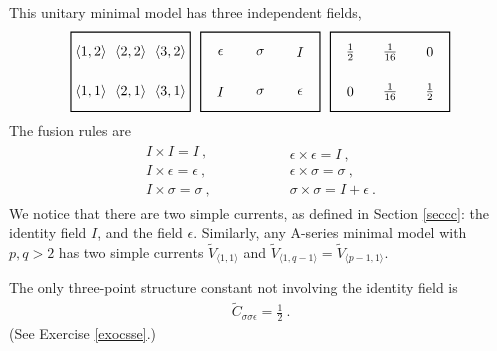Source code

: \documentclass[12pt, a4paper, notitlepage, twoside]{report}
\numberwithin{equation}{section}
\theoremstyle{break}
\begin{document}
This unitary minimal model has three independent fields, 
\begin{align}
 \begin{tikzpicture}[scale = .5, baseline=(current  bounding  box.center)]
  \draw[thick] (-1,-1) -- (-1, 3) -- (5, 3) -- (5, -1) -- cycle;
  \foreach \x in {1, ..., 3}{
  \foreach \y in {1, 2}{
  \node at ({2*(\x-1)}, {2*(\y-1)}) {$\langle \x,\y\rangle $};
  }}
 \end{tikzpicture}
 \ \ 
 \begin{tikzpicture}[scale = .5, baseline=(current  bounding  box.center)]
  \draw[thick] (-1,-1) -- (-1, 3) -- (5, 3) -- (5, -1) -- cycle;
  \node at (0, 0) {$I$};
  \node at (2, 0) {$\sigma$};
  \node at (4, 0) {$\epsilon$};
  \node at (0, 2) {$\epsilon$};
  \node at (2, 2) {$\sigma$};
  \node at (4, 2) {$I$};
 \end{tikzpicture}
 \ \ 
 \begin{tikzpicture}[scale = .5, baseline=(current  bounding  box.center)]
  \draw[thick] (-1,-1) -- (-1, 3) -- (5, 3) -- (5, -1) -- cycle;
  \node at (0, 0) {$0$};
  \node at (2, 0) {$\frac{1}{16}$};
  \node at (4, 0) {$\frac12$};
  \node at (0, 2) {$\frac12$};
  \node at (2, 2) {$\frac{1}{16}$};
  \node at (4, 2) {$0$};
 \end{tikzpicture}
\end{align}
The fusion rules are 
\begin{align}
\begin{array}{l}
 I\times I = I \ ,
\\ I\times \epsilon = \epsilon\ ,
\\ I\times \sigma = \sigma\ ,
\end{array}
\hspace{2cm}
\begin{array}{l}
 \epsilon\times \epsilon = I\ ,
\\ \epsilon\times \sigma = \sigma\ ,
\\ \sigma \times \sigma = I + \epsilon\ .
\end{array}
\end{align}
We notice that there are two simple currents, as defined in Section \ref{seccc}: the identity field $I$, and the field $\epsilon$.
Similarly, any A-series minimal model with $p,q>2$ has two simple currents $\tilde{V}_{\langle 1,1 \rangle}$ and $\tilde{V}_{\langle 1,q-1 \rangle}=\tilde{V}_{\langle p-1,1 \rangle}$. 

The only three-point structure constant not involving the identity field is 
\begin{align}
 \tilde{C}_{\sigma\sigma\epsilon} =\frac12\ .
\label{csse}
\end{align}
(See Exercise \ref{exocsse}.)
\end{document}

= = = = = = =

• **Work to complete**
Write out every line of the preceding listing that contains "three".

• **Written answer**
This unitary minimal model has three independent fields, 
The only three-point structure constant not involving the identity field is 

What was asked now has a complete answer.